Discover how we used DINOv2 + Faiss leveraging PyTorch and PyTorch Lightning for large-scale multi-label plant species classification.

Table of Contents
  1. What You'll Learn
  2. Event Details
  3. Quickstart Guide
  4. Intel Tiber AI Cloud Setup

What You’ll Learn

  • How to leverage DINOv2 embeddings for multi-label classification using transfer learning.
  • Efficient feature extraction from a subset of 1.4M+ images using PyTorch Lightning.
  • Using Faiss for fast nearest neighbor search on high-dimensional embeddings.
  • Image processing techniques: grid-based tiling and prediction aggregation to handle large datasets.

Event Details

📅 Date: March 27th, 12 PM PST

🎤 Speaker: Murilo Gustineli

📍 Where: Online Webinar

👋 Register today: Registration Page

Quickstart Guide

1. Clone the repository

First, clone the pytorch-plantclef repo:

⚠️ Using HTTPS (Recommended for Intel Tiber AI Cloud):

git clone https://github.com/murilogustineli/pytorch-plantclef.git

Using SSH:

git clone git@github.com:murilogustineli/pytorch-plantclef.git

Navigate to the project directory:

cd pytorch-plantclef

2. Install uv (Fast Package Manager)

Install uv as the package manager for the project. Follow the uv installation instructions for macOS, Linux, and Windows.

If running on Intel Tiber AI Cloud, install uv as the following (also works for macOS and Linux):

curl -LsSf https://astral.sh/uv/install.sh | sh

Add it to PATH:

source $HOME/.local/bin/env

Check uv installation:

uv --version

3. Create a Virtual Environment

Create the virtual environment:

uv venv venv

Activate the virtual environment:

source venv/bin/activate

4. Install Dependencies and Set Up the Project

Install the plantclef package in editable mode, which means changes to the Python files will be immediately available without needing to reinstall the package.

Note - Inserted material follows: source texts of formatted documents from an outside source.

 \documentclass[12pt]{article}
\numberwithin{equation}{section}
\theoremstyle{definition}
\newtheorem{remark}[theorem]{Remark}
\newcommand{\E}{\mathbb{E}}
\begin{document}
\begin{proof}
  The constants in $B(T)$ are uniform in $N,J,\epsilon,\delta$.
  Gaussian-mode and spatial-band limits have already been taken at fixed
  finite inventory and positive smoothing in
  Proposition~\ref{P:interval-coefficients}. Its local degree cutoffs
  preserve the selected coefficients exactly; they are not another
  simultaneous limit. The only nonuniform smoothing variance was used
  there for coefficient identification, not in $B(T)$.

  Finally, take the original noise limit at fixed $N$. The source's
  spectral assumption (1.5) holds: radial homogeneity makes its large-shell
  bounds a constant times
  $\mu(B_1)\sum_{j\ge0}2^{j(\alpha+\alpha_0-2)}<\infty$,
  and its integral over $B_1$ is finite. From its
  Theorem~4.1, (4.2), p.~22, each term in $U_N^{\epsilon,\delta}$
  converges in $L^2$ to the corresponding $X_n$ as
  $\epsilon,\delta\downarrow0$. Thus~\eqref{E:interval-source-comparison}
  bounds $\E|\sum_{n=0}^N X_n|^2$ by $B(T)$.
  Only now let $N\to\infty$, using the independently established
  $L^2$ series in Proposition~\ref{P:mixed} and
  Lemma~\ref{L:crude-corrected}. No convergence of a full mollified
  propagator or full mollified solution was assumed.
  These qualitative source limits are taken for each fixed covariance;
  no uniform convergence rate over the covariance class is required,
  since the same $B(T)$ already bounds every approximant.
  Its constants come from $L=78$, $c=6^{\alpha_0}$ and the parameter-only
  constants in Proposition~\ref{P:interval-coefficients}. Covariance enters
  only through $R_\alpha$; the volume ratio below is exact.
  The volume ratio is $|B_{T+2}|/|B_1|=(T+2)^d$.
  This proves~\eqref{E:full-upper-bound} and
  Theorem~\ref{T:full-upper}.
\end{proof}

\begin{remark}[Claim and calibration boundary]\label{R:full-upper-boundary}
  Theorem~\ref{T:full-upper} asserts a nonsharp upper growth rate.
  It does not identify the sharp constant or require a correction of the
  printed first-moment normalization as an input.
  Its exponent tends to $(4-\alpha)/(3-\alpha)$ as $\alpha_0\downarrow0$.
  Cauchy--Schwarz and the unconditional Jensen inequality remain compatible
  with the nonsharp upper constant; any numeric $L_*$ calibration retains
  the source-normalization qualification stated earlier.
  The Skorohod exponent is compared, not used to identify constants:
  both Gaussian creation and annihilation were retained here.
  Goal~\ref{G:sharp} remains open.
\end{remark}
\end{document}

Install all dependencies from requirements.txt to the venv virtual environment:

uv pip install -e .

This command does two things:

  1. Installs all dependencies listed in requirements.txt.
  2. Sets up plantclef as an editable package inside the virtual environment.

[OPTIONAL] Set Up Pre-Commit Hooks for Code Formatting:

To ensure code follows best practices, install pre-commit:

pre-commit install

This automatically formats and checks your code before every commit.

5. Download Dataset & Fine-Tuned ViT Model

Run the following script to download:

  • Dataset (data/parquet/dataset_name)
  • Fine-Tuned DINOv2 Model (model/pretrained_models/model_name)
bash scripts/download_data_model.sh

This script will:

  • Download the dataset & model from Google Drive.
  • Extract the .zip files into their respective directories.
  • Remove the original .zip files to save space.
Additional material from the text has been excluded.